Date: 2001-06-28
Time: 8:08 p.m.
My current mood is:
I'm so stupid
Ok, I need to write this really fast. I'm supposed to be at Mike's house right now, but I'm just so upset right now I needed to just write an entry cause I really want to cut myself, a lot. I just got off the phone with Jim. He hates me now, I know it! WHy do I have to be so stupid all the time??? Ok, this is what happened. I asked him if he wanted to hang out. He had just woken up from his nap, and sounded a bit tired, but when I got off the phone from him cause someone was on the other line, I thought what if he's not tired, what if he sounds like that cause he's mad he has to hang out with me?? SO then I remembered the time he said he felt weird hanging out with me, etc.
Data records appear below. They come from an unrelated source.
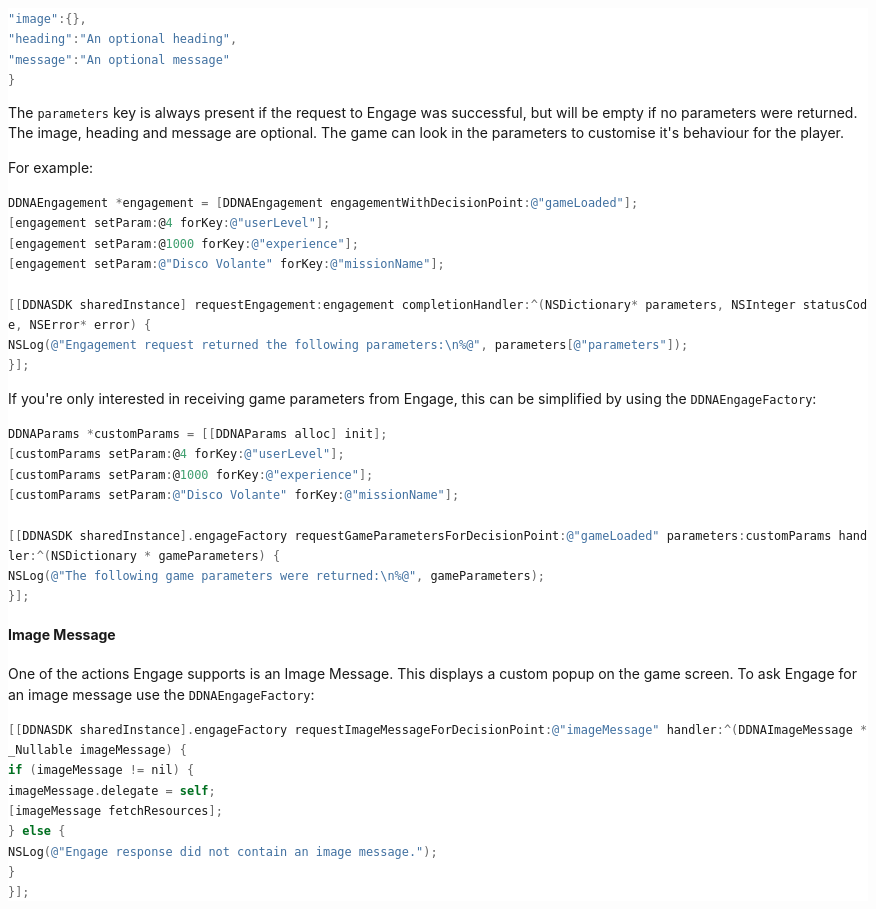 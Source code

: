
 ```objective-c
"image":{},
"heading":"An optional heading",
"message":"An optional message"
}
```

The `parameters` key is always present if the request to Engage was successful, but will be empty if no parameters were returned.  The image, heading and message are optional.  The game can look in the parameters to customise it's behaviour for the player.

For example:

```objective-c
DDNAEngagement *engagement = [DDNAEngagement engagementWithDecisionPoint:@"gameLoaded"];
[engagement setParam:@4 forKey:@"userLevel"];
[engagement setParam:@1000 forKey:@"experience"];
[engagement setParam:@"Disco Volante" forKey:@"missionName"];

[[DDNASDK sharedInstance] requestEngagement:engagement completionHandler:^(NSDictionary* parameters, NSInteger statusCode, NSError* error) {
NSLog(@"Engagement request returned the following parameters:\n%@", parameters[@"parameters"]);
}];
```

If you're only interested in receiving game parameters from Engage, this can be simplified by using the `DDNAEngageFactory`:

```objective-c
DDNAParams *customParams = [[DDNAParams alloc] init];
[customParams setParam:@4 forKey:@"userLevel"];
[customParams setParam:@1000 forKey:@"experience"];
[customParams setParam:@"Disco Volante" forKey:@"missionName"];

[[DDNASDK sharedInstance].engageFactory requestGameParametersForDecisionPoint:@"gameLoaded" parameters:customParams handler:^(NSDictionary * gameParameters) {
NSLog(@"The following game parameters were returned:\n%@", gameParameters);
}];
```

#### Image Message

One of the actions Engage supports is an Image Message.  This displays a custom popup on the game screen.  To ask Engage for an image message use the `DDNAEngageFactory`:

```objective-c
[[DDNASDK sharedInstance].engageFactory requestImageMessageForDecisionPoint:@"imageMessage" handler:^(DDNAImageMessage * _Nullable imageMessage) {
if (imageMessage != nil) {
imageMessage.delegate = self;
[imageMessage fetchResources];
} else {
NSLog(@"Engage response did not contain an image message.");
}
}];
```
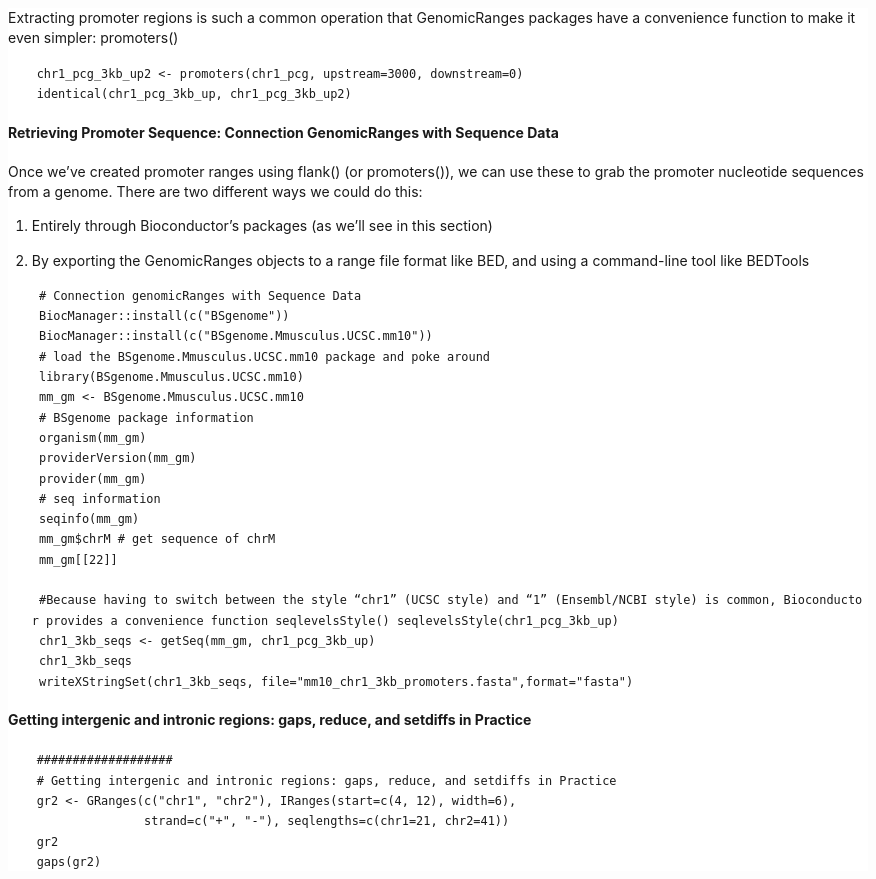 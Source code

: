 Extracting promoter regions is such a common operation that GenomicRanges packages have a convenience function to make it even simpler: promoters()
                           
        chr1_pcg_3kb_up2 <- promoters(chr1_pcg, upstream=3000, downstream=0)
        identical(chr1_pcg_3kb_up, chr1_pcg_3kb_up2)

#### Retrieving Promoter Sequence: Connection GenomicRanges with Sequence Data        

Once we’ve created promoter ranges using flank() (or promoters()), we can use these to grab the promoter nucleotide sequences from a genome. There are two different ways we could do this:
1. Entirely through Bioconductor’s packages (as we’ll see in this section)
2. By exporting the GenomicRanges objects to a range file format like BED, and using a command-line tool like BEDTools

        # Connection genomicRanges with Sequence Data
        BiocManager::install(c("BSgenome"))
        BiocManager::install(c("BSgenome.Mmusculus.UCSC.mm10"))
        # load the BSgenome.Mmusculus.UCSC.mm10 package and poke around
        library(BSgenome.Mmusculus.UCSC.mm10)
        mm_gm <- BSgenome.Mmusculus.UCSC.mm10
        # BSgenome package information
        organism(mm_gm)
        providerVersion(mm_gm)
        provider(mm_gm)
        # seq information
        seqinfo(mm_gm)
        mm_gm$chrM # get sequence of chrM
        mm_gm[[22]]

        #Because having to switch between the style “chr1” (UCSC style) and “1” (Ensembl/NCBI style) is common, Bioconductor provides a convenience function seqlevelsStyle() seqlevelsStyle(chr1_pcg_3kb_up)
        chr1_3kb_seqs <- getSeq(mm_gm, chr1_pcg_3kb_up)
        chr1_3kb_seqs
        writeXStringSet(chr1_3kb_seqs, file="mm10_chr1_3kb_promoters.fasta",format="fasta")

#### Getting intergenic and intronic regions: gaps, reduce, and setdiffs in Practice

        ###################
        # Getting intergenic and intronic regions: gaps, reduce, and setdiffs in Practice
        gr2 <- GRanges(c("chr1", "chr2"), IRanges(start=c(4, 12), width=6),
                       strand=c("+", "-"), seqlengths=c(chr1=21, chr2=41))
        gr2
        gaps(gr2)        
         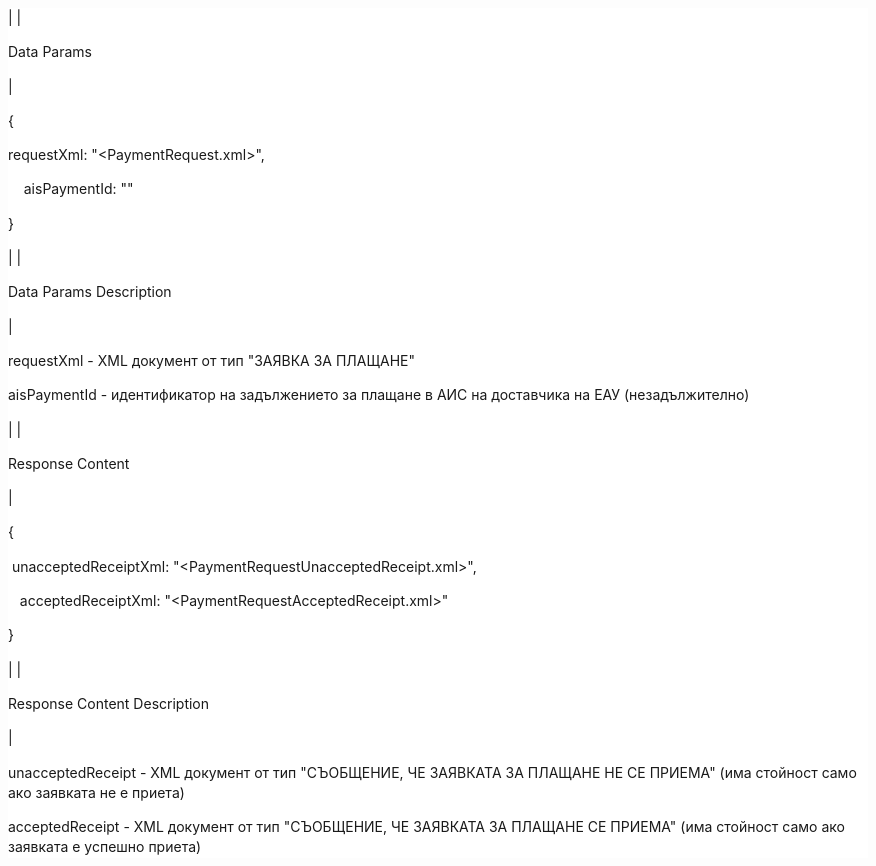  |
|

Data Params

 |

{

 requestXml: "<PaymentRequest.xml>",

    aisPaymentId: "<aisPaymentId>"

}

 |
|

Data Params Description

 |

requestXml - XML документ от тип "ЗАЯВКА ЗА ПЛАЩАНЕ"

aisPaymentId - идентификатор на задължението за плащане в АИС на доставчика на ЕАУ (незадължително)

 |
|

Response Content

 |

{

  unacceptedReceiptXml: "<PaymentRequestUnacceptedReceipt.xml>",

   acceptedReceiptXml: "<PaymentRequestAcceptedReceipt.xml>"

}

 |
|

Response Content Description

 |

unacceptedReceipt - XML документ от тип "СЪОБЩЕНИЕ, ЧЕ ЗАЯВКАТА ЗА ПЛАЩАНЕ НЕ СЕ ПРИЕМА" (има стойност само ако заявката не е приета)

acceptedReceipt - XML  документ от тип "СЪОБЩЕНИЕ, ЧЕ ЗАЯВКАТА ЗА ПЛАЩАНЕ СЕ ПРИЕМА" (има стойност само ако заявката е успешно приета)
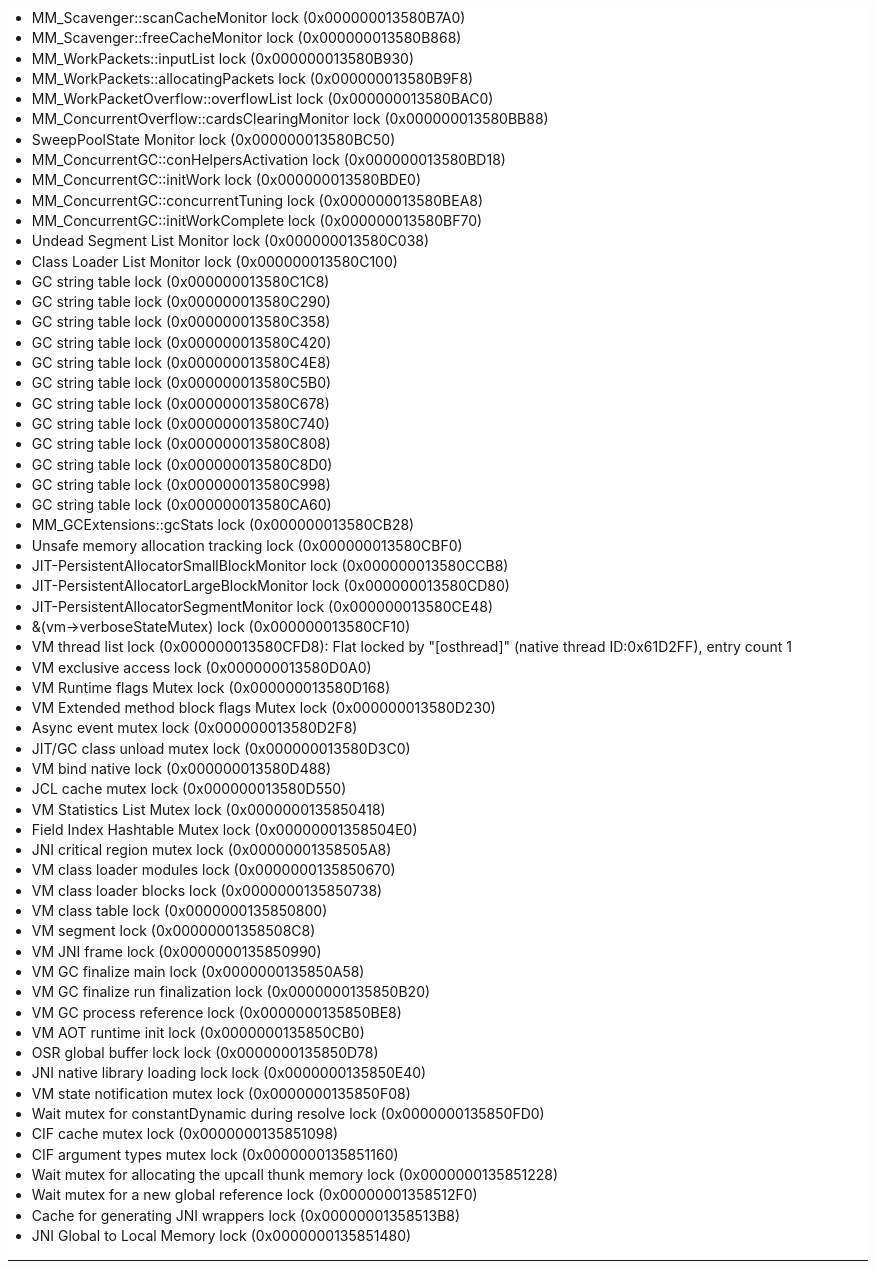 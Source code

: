 - MM_Scavenger::scanCacheMonitor lock (0x000000013580B7A0)
- MM_Scavenger::freeCacheMonitor lock (0x000000013580B868)
- MM_WorkPackets::inputList lock (0x000000013580B930)
- MM_WorkPackets::allocatingPackets lock (0x000000013580B9F8)
- MM_WorkPacketOverflow::overflowList lock (0x000000013580BAC0)
- MM_ConcurrentOverflow::cardsClearingMonitor lock (0x000000013580BB88)
- SweepPoolState Monitor lock (0x000000013580BC50)
- MM_ConcurrentGC::conHelpersActivation lock (0x000000013580BD18)
- MM_ConcurrentGC::initWork lock (0x000000013580BDE0)
- MM_ConcurrentGC::concurrentTuning lock (0x000000013580BEA8)
- MM_ConcurrentGC::initWorkComplete lock (0x000000013580BF70)
- Undead Segment List Monitor lock (0x000000013580C038)
- Class Loader List Monitor lock (0x000000013580C100)
- GC string table lock (0x000000013580C1C8)
- GC string table lock (0x000000013580C290)
- GC string table lock (0x000000013580C358)
- GC string table lock (0x000000013580C420)
- GC string table lock (0x000000013580C4E8)
- GC string table lock (0x000000013580C5B0)
- GC string table lock (0x000000013580C678)
- GC string table lock (0x000000013580C740)
- GC string table lock (0x000000013580C808)
- GC string table lock (0x000000013580C8D0)
- GC string table lock (0x000000013580C998)
- GC string table lock (0x000000013580CA60)
- MM_GCExtensions::gcStats lock (0x000000013580CB28)
- Unsafe memory allocation tracking lock (0x000000013580CBF0)
- JIT-PersistentAllocatorSmallBlockMonitor lock (0x000000013580CCB8)
- JIT-PersistentAllocatorLargeBlockMonitor lock (0x000000013580CD80)
- JIT-PersistentAllocatorSegmentMonitor lock (0x000000013580CE48)
- &(vm->verboseStateMutex) lock (0x000000013580CF10)
- VM thread list lock (0x000000013580CFD8): Flat locked by "[osthread]" (native thread ID:0x61D2FF), entry count 1
- VM exclusive access lock (0x000000013580D0A0)
- VM Runtime flags Mutex lock (0x000000013580D168)
- VM Extended method block flags Mutex lock (0x000000013580D230)
- Async event mutex lock (0x000000013580D2F8)
- JIT/GC class unload mutex lock (0x000000013580D3C0)
- VM bind native lock (0x000000013580D488)
- JCL cache mutex lock (0x000000013580D550)
- VM Statistics List Mutex lock (0x0000000135850418)
- Field Index Hashtable Mutex lock (0x00000001358504E0)
- JNI critical region mutex lock (0x00000001358505A8)
- VM class loader modules lock (0x0000000135850670)
- VM class loader blocks lock (0x0000000135850738)
- VM class table lock (0x0000000135850800)
- VM segment lock (0x00000001358508C8)
- VM JNI frame lock (0x0000000135850990)
- VM GC finalize main lock (0x0000000135850A58)
- VM GC finalize run finalization lock (0x0000000135850B20)
- VM GC process reference lock (0x0000000135850BE8)
- VM AOT runtime init lock (0x0000000135850CB0)
- OSR global buffer lock lock (0x0000000135850D78)
- JNI native library loading lock lock (0x0000000135850E40)
- VM state notification mutex lock (0x0000000135850F08)
- Wait mutex for constantDynamic during resolve lock (0x0000000135850FD0)
- CIF cache mutex lock (0x0000000135851098)
- CIF argument types mutex lock (0x0000000135851160)
- Wait mutex for allocating the upcall thunk memory lock (0x0000000135851228)
- Wait mutex for a new global reference lock (0x00000001358512F0)
- Cache for generating JNI wrappers lock (0x00000001358513B8)
- JNI Global to Local Memory lock (0x0000000135851480)

---
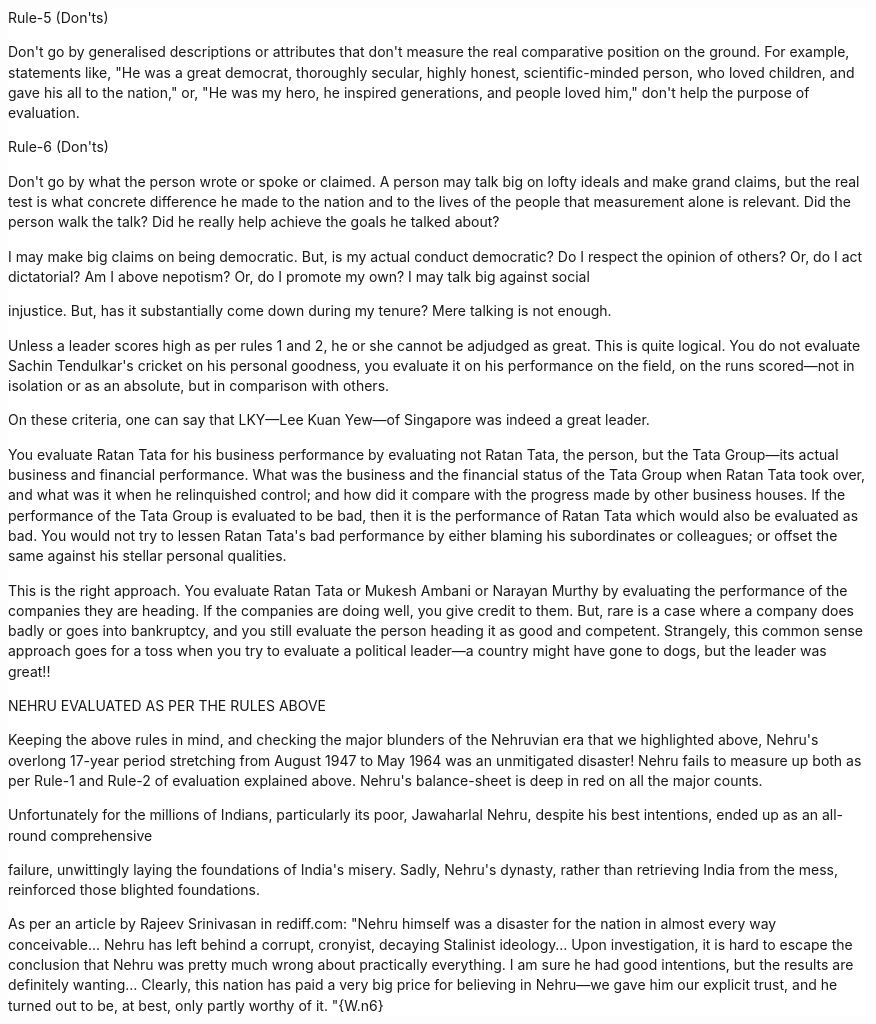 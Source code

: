 Rule-5 (Don'ts)

Don't go by generalised descriptions or attributes that don't measure the real comparative position on the ground. For example, statements like, "He was a great democrat, thoroughly secular, highly honest, scientific-minded person, who loved children, and gave his all to the nation," or, "He was my hero, he inspired generations, and people loved him," don't help the purpose of evaluation.

Rule-6 (Don'ts)

Don't go by what the person wrote or spoke or claimed. A person may talk big on lofty ideals and make grand claims, but the real test is what concrete difference he made to the nation and to the lives of the people that measurement alone is relevant. Did the person walk the talk? Did he really help achieve the goals he talked about?

I may make big claims on being democratic. But, is my actual conduct democratic? Do I respect the opinion of others? Or, do I act dictatorial? Am I above nepotism? Or, do I promote my own? I may talk big against social

injustice. But, has it substantially come down during my tenure? Mere talking is not enough.

Unless a leader scores high as per rules 1 and 2, he or she cannot be adjudged as great. This is quite logical. You do not evaluate Sachin Tendulkar's cricket on his personal goodness, you evaluate it on his performance on the field, on the runs scored—not in isolation or as an absolute, but in comparison with others.

On these criteria, one can say that LKY—Lee Kuan Yew—of Singapore was indeed a great leader.

You evaluate Ratan Tata for his business performance by evaluating not Ratan Tata, the person, but the Tata Group—its actual business and financial performance. What was the business and the financial status of the Tata Group when Ratan Tata took over, and what was it when he relinquished control; and how did it compare with the progress made by other business houses. If the performance of the Tata Group is evaluated to be bad, then it is the performance of Ratan Tata which would also be evaluated as bad. You would not try to lessen Ratan Tata's bad performance by either blaming his subordinates or colleagues; or offset the same against his stellar personal qualities.

This is the right approach. You evaluate Ratan Tata or Mukesh Ambani or Narayan Murthy by evaluating the performance of the companies they are heading. If the companies are doing well, you give credit to them. But, rare is a case where a company does badly or goes into bankruptcy, and you still evaluate the person heading it as good and competent. Strangely, this common sense approach goes for a toss when you try to evaluate a political leader—a country might have gone to dogs, but the leader was great!!

NEHRU EVALUATED AS PER THE RULES ABOVE

Keeping the above rules in mind, and checking the major blunders of the Nehruvian era that we highlighted above, Nehru's overlong 17-year period stretching from August 1947 to May 1964 was an unmitigated disaster! Nehru fails to measure up both as per Rule-1 and Rule-2 of evaluation explained above. Nehru's balance-sheet is deep in red on all the major counts.

Unfortunately for the millions of Indians, particularly its poor, Jawaharlal Nehru, despite his best intentions, ended up as an all-round comprehensive

failure, unwittingly laying the foundations of India's misery. Sadly, Nehru's dynasty, rather than retrieving India from the mess, reinforced those blighted foundations.

As per an article by Rajeev Srinivasan in rediff.com: "Nehru himself was a disaster for the nation in almost every way conceivable... Nehru has left behind a corrupt, cronyist, decaying Stalinist ideology… Upon investigation, it is hard to escape the conclusion that Nehru was pretty much wrong about practically everything. I am sure he had good intentions, but the results are definitely wanting… Clearly, this nation has paid a very big price for believing in Nehru—we gave him our explicit trust, and he turned out to be, at best, only partly worthy of it. "{W.n6}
So when I called him back I asked him about that. Then he got all mad and said lets just hang out some other time, you keep making issues, I just wanted to go out and get a drink not make things a big deal and a huge issue, blah blah blah. So I said ok and we got off the phone. AAAHHH!!! Why do I do that? Now he's never going to hang out with me again, cause I just harass him and bother him. And then earlier I wrote that dumb email to John, and then just now I called up Katie and she's not home.....I HAVE NO ONE!!!! I feel so alone. I just want to die. I feel like there is no point to my life, I have no one and nothing, I am pointless. All I do is bother people and make them hate me. I hate everything. I've been trying not to cut, but I really want to right now. Shit, I don't have time to anyway, I gotta go, I'm late.